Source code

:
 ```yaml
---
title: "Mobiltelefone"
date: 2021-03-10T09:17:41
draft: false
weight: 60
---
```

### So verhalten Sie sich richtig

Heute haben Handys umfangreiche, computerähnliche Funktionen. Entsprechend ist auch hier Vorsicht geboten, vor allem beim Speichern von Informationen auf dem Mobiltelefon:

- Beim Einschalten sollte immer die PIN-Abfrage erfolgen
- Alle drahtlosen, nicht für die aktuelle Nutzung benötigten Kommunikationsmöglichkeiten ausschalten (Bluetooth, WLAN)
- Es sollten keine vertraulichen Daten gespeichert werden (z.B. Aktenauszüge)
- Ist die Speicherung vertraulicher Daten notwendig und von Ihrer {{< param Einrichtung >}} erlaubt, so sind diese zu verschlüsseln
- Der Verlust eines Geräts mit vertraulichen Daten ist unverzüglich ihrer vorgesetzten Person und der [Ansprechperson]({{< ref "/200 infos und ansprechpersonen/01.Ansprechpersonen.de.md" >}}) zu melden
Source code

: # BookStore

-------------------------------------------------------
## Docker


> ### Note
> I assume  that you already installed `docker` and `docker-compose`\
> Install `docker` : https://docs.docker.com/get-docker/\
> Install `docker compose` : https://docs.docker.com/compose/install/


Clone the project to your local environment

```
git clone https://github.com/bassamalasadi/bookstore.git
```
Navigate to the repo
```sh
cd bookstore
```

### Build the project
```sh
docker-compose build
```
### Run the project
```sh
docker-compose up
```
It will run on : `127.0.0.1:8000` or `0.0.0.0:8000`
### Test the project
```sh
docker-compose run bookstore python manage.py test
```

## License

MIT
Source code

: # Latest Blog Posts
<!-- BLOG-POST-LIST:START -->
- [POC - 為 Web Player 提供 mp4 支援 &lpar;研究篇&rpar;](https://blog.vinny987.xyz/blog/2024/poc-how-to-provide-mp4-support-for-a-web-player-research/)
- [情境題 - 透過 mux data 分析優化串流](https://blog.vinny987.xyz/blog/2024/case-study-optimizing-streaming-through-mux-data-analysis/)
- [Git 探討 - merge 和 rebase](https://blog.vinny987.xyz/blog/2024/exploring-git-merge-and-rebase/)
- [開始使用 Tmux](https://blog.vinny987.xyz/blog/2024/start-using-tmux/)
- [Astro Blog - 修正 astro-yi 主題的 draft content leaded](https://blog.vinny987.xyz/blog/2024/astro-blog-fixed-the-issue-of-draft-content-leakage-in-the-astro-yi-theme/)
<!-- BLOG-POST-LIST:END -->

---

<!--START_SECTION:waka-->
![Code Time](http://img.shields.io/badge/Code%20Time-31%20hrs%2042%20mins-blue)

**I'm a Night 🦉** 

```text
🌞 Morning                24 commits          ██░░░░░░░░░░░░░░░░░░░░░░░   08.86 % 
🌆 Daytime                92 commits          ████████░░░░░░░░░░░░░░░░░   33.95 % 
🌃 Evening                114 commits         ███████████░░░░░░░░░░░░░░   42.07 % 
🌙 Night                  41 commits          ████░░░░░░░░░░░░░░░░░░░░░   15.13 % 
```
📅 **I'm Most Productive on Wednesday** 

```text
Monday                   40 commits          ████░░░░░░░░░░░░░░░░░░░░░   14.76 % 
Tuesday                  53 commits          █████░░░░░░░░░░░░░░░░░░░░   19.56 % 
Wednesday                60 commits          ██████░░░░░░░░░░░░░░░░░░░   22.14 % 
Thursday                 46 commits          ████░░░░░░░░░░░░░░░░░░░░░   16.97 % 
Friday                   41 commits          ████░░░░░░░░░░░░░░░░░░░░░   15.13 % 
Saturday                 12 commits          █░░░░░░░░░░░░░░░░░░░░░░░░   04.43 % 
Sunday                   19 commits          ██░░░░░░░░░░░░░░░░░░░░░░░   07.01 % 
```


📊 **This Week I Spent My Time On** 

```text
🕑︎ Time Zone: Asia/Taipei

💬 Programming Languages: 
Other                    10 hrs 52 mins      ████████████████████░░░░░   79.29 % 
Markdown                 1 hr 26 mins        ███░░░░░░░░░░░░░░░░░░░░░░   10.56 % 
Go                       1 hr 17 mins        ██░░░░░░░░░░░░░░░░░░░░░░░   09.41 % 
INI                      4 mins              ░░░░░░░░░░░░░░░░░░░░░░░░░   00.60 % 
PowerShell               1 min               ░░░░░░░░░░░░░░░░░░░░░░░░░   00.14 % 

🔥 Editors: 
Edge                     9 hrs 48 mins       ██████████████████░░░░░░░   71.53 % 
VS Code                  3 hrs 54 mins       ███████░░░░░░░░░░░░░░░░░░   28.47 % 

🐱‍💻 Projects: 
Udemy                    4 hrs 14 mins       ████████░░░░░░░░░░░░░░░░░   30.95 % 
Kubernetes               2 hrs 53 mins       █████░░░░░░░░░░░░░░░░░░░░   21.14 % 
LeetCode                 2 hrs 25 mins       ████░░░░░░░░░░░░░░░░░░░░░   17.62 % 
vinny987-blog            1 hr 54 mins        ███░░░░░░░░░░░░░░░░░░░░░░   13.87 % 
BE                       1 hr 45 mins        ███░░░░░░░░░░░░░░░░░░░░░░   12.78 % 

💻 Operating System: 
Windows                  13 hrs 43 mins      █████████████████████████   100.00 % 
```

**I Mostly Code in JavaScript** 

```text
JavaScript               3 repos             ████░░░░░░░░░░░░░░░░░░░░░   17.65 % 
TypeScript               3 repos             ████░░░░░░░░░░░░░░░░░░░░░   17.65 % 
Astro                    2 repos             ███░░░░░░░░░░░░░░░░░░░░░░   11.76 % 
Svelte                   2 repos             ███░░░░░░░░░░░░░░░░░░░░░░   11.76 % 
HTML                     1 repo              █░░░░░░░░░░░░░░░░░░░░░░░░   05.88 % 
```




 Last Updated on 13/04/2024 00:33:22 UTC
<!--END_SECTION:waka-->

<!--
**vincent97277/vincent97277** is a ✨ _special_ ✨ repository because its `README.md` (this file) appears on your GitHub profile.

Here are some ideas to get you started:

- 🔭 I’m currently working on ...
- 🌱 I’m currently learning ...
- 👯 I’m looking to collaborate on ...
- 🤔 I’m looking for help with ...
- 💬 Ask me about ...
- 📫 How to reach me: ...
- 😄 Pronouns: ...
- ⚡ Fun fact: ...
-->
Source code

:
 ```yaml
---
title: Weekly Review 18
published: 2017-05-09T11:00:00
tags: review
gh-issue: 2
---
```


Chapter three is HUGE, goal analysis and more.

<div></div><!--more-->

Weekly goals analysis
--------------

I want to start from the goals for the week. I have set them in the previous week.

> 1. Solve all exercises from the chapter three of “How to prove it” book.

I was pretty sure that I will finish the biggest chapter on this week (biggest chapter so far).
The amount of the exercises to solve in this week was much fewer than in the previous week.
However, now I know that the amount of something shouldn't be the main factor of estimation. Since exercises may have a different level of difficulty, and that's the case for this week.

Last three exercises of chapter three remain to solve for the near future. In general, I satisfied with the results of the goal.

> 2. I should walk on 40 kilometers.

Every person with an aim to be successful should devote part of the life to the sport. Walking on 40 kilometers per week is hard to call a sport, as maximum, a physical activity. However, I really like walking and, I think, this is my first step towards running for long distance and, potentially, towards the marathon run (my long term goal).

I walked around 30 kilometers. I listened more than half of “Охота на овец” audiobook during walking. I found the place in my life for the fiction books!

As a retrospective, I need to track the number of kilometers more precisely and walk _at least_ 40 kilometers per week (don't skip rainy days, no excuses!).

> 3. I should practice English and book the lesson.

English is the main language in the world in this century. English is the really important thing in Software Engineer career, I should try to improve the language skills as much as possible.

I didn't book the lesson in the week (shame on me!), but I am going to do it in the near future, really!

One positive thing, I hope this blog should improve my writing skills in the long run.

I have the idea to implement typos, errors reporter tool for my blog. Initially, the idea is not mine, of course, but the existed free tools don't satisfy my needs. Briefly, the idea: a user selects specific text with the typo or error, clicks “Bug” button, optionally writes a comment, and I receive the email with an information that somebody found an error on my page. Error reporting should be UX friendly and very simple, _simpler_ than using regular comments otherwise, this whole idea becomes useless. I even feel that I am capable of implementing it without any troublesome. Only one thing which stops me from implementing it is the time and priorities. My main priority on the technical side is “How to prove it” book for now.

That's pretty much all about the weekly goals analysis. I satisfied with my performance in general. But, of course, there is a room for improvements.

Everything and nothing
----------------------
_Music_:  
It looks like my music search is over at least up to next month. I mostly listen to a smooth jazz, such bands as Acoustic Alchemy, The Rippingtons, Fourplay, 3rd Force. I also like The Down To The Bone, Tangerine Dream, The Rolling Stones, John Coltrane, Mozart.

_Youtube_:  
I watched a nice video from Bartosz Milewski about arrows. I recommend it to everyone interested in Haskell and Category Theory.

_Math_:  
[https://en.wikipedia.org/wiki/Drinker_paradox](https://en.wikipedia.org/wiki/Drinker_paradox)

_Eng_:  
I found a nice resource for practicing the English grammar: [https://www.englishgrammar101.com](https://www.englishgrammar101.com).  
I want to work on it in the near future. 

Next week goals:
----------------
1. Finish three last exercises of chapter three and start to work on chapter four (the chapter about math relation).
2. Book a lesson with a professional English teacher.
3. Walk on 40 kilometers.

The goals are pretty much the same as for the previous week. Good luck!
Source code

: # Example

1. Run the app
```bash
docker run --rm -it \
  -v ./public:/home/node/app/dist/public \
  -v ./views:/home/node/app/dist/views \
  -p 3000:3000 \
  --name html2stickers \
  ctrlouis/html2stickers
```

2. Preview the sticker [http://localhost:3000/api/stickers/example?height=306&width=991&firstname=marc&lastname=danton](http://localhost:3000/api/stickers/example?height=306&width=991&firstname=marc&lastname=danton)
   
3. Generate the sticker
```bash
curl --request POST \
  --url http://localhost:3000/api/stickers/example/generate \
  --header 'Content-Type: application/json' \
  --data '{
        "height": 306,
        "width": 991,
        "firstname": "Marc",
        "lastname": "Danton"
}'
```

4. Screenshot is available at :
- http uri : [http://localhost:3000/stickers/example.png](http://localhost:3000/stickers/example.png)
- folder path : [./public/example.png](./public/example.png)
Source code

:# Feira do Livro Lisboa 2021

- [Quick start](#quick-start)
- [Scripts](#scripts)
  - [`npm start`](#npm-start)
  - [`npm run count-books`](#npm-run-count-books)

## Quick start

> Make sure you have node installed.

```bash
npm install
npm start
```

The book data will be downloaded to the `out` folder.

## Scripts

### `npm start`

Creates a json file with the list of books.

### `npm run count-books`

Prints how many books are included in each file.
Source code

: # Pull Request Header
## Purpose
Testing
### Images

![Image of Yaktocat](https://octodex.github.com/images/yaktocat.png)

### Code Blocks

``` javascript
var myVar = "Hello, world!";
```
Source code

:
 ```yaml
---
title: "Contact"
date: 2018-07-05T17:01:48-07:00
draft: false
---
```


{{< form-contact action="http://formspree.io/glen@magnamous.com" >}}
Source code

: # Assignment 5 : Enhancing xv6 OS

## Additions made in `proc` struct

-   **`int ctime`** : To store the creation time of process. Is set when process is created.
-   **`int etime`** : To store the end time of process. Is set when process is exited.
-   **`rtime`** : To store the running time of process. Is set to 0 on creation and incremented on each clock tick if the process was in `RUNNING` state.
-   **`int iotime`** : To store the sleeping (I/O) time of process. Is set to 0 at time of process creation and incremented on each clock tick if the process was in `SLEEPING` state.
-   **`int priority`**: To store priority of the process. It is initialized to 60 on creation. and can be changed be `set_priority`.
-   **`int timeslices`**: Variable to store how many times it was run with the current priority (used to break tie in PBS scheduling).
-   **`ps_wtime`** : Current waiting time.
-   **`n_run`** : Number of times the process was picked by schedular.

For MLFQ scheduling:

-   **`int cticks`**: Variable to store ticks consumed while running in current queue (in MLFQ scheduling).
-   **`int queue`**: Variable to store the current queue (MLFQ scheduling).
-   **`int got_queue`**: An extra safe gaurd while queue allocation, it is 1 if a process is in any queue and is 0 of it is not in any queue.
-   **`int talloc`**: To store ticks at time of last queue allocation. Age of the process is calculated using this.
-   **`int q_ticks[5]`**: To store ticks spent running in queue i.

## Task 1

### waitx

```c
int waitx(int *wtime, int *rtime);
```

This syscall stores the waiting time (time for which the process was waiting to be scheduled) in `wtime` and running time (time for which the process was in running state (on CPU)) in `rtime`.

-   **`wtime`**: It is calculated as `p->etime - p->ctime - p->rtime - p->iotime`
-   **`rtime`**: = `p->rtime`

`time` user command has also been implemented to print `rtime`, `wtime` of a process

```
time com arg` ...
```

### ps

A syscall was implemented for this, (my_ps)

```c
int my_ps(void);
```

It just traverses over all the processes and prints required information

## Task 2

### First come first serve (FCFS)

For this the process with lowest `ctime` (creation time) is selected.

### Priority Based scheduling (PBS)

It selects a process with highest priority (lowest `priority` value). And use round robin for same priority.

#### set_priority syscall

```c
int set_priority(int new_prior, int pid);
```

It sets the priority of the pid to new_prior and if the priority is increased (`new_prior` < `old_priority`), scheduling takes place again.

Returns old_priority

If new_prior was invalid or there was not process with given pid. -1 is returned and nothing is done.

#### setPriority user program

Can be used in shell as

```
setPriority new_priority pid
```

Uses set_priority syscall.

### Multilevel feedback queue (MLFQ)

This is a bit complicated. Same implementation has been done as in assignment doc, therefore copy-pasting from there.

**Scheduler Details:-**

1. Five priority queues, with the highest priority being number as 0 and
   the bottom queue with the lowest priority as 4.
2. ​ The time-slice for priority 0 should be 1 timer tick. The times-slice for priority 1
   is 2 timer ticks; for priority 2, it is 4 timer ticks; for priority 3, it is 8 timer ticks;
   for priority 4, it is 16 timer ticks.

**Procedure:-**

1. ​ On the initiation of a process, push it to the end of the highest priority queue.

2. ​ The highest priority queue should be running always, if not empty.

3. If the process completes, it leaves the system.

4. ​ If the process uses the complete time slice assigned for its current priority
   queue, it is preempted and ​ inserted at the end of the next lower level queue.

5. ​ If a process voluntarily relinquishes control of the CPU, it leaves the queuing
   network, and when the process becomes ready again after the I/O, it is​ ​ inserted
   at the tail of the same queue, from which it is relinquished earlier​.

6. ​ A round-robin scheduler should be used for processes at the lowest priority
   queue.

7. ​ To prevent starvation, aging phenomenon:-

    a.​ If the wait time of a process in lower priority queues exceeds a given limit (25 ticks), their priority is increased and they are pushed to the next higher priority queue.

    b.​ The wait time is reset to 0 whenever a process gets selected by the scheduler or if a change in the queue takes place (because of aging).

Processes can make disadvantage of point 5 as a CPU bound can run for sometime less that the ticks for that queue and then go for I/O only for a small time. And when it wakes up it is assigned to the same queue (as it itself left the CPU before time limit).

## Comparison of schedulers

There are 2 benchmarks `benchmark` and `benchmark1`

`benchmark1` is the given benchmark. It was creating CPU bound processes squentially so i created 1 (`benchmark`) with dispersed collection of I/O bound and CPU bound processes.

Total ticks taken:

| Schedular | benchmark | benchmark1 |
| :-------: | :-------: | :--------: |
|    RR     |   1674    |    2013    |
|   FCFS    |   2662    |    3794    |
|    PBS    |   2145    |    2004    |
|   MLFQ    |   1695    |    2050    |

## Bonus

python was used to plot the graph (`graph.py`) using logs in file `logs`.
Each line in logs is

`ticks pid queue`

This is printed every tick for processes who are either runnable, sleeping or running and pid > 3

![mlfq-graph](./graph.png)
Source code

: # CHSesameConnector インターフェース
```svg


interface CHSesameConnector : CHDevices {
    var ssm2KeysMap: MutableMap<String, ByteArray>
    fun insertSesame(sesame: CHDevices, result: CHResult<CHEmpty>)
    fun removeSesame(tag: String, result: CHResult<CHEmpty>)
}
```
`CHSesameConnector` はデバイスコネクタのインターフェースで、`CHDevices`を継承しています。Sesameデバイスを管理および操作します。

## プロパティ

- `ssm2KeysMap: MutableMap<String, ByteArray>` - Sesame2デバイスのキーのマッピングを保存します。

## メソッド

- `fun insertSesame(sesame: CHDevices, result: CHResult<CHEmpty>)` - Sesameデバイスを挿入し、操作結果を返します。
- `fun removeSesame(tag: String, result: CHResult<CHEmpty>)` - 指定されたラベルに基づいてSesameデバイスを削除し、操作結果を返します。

The task: All lines from the opening of the listing above through the line that contains "- [POC - 為 Web" should be given again exactly, and nothing more.

Output of the exercise:
Source code

:
 ```yaml
---
title: "Mobiltelefone"
date: 2021-03-10T09:17:41
draft: false
weight: 60
---
```

### So verhalten Sie sich richtig

Heute haben Handys umfangreiche, computerähnliche Funktionen. Entsprechend ist auch hier Vorsicht geboten, vor allem beim Speichern von Informationen auf dem Mobiltelefon:

- Beim Einschalten sollte immer die PIN-Abfrage erfolgen
- Alle drahtlosen, nicht für die aktuelle Nutzung benötigten Kommunikationsmöglichkeiten ausschalten (Bluetooth, WLAN)
- Es sollten keine vertraulichen Daten gespeichert werden (z.B. Aktenauszüge)
- Ist die Speicherung vertraulicher Daten notwendig und von Ihrer {{< param Einrichtung >}} erlaubt, so sind diese zu verschlüsseln
- Der Verlust eines Geräts mit vertraulichen Daten ist unverzüglich ihrer vorgesetzten Person und der [Ansprechperson]({{< ref "/200 infos und ansprechpersonen/01.Ansprechpersonen.de.md" >}}) zu melden
Source code

: # BookStore

-------------------------------------------------------
## Docker


> ### Note
> I assume  that you already installed `docker` and `docker-compose`\
> Install `docker` : https://docs.docker.com/get-docker/\
> Install `docker compose` : https://docs.docker.com/compose/install/


Clone the project to your local environment

```
git clone https://github.com/bassamalasadi/bookstore.git
```
Navigate to the repo
```sh
cd bookstore
```

### Build the project
```sh
docker-compose build
```
### Run the project
```sh
docker-compose up
```
It will run on : `127.0.0.1:8000` or `0.0.0.0:8000`
### Test the project
```sh
docker-compose run bookstore python manage.py test
```

## License

MIT
Source code

: # Latest Blog Posts
<!-- BLOG-POST-LIST:START -->
- [POC - 為 Web Player 提供 mp4 支援 &lpar;研究篇&rpar;](https://blog.vinny987.xyz/blog/2024/poc-how-to-provide-mp4-support-for-a-web-player-research/)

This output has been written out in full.